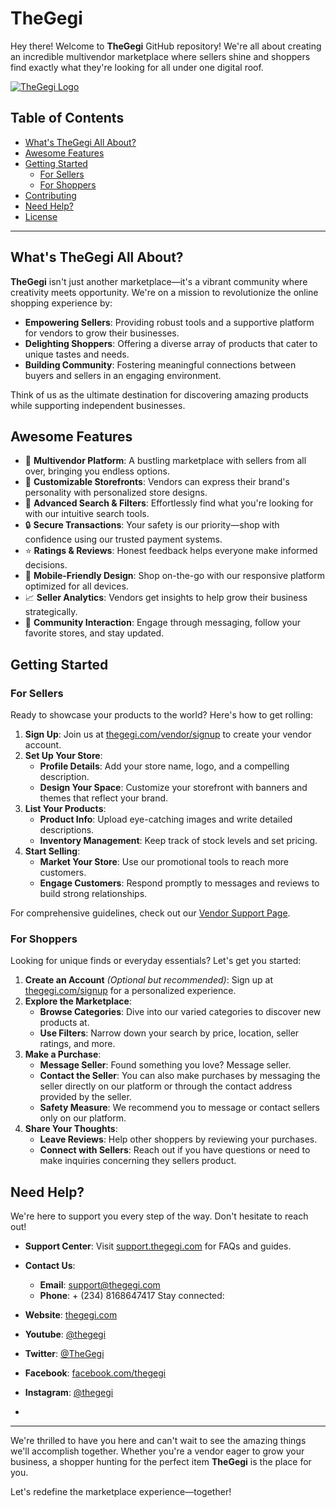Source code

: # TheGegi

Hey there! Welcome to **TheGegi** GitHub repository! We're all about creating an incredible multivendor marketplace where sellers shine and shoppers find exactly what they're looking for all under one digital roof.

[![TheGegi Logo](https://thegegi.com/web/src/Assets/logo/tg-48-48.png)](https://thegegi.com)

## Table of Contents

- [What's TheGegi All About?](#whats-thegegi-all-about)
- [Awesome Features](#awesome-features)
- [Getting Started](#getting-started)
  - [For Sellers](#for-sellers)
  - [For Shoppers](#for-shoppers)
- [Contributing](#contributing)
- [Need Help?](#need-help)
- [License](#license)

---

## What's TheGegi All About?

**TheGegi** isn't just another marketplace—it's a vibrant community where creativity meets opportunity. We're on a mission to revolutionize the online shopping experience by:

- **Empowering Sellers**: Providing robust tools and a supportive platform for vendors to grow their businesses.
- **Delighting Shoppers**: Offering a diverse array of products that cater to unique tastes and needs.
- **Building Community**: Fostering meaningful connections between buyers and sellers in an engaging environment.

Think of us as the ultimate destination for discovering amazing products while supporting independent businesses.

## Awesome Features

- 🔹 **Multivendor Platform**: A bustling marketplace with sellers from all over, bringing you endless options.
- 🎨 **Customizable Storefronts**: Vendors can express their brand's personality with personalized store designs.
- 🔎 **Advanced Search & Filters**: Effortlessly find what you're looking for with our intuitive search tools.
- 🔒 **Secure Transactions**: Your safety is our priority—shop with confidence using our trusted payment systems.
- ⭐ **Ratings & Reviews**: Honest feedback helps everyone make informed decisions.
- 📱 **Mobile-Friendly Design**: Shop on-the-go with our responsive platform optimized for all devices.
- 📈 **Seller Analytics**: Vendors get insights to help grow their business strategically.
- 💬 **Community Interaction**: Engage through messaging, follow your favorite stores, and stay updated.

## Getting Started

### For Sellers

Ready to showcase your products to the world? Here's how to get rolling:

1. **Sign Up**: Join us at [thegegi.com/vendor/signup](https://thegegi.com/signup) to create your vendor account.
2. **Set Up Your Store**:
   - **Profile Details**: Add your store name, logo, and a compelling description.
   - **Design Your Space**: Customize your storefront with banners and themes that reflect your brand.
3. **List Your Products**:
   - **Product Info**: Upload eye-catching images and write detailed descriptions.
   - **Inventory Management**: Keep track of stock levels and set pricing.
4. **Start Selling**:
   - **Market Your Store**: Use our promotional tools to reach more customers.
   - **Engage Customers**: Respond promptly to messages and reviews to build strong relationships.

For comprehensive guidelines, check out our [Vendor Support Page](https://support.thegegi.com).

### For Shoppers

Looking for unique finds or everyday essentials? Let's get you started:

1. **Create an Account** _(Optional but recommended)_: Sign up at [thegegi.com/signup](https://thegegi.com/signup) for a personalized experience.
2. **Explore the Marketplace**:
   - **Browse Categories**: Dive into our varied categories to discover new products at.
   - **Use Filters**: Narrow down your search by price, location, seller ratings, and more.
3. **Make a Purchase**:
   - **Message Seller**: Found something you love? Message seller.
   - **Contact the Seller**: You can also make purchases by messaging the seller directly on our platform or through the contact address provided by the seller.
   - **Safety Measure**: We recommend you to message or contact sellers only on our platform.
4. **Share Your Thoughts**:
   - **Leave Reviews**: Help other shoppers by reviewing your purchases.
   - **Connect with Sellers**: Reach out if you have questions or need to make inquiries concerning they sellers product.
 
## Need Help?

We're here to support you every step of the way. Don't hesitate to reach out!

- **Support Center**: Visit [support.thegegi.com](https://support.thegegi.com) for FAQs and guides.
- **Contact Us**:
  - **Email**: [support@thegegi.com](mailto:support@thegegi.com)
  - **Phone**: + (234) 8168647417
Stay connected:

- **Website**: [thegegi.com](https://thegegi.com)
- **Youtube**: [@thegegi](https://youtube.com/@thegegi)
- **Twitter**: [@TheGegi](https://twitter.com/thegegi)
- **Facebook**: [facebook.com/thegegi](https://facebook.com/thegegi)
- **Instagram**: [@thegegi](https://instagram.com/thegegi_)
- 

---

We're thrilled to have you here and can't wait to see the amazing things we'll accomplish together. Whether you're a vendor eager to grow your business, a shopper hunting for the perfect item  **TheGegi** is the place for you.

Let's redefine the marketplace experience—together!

**Activity:** The range runs from the line above containing "4. **Share Your" to the line containing "- **Email**: [support@thegegi.com](mailto:support@thegegi.com)", inclusive. Restate those lines word for word and no others.

**Expected answer:**
4. **Share Your Thoughts**:
   - **Leave Reviews**: Help other shoppers by reviewing your purchases.
   - **Connect with Sellers**: Reach out if you have questions or need to make inquiries concerning they sellers product.
 
## Need Help?

We're here to support you every step of the way. Don't hesitate to reach out!

- **Support Center**: Visit [support.thegegi.com](https://support.thegegi.com) for FAQs and guides.
- **Contact Us**:
  - **Email**: [support@thegegi.com](mailto:support@thegegi.com)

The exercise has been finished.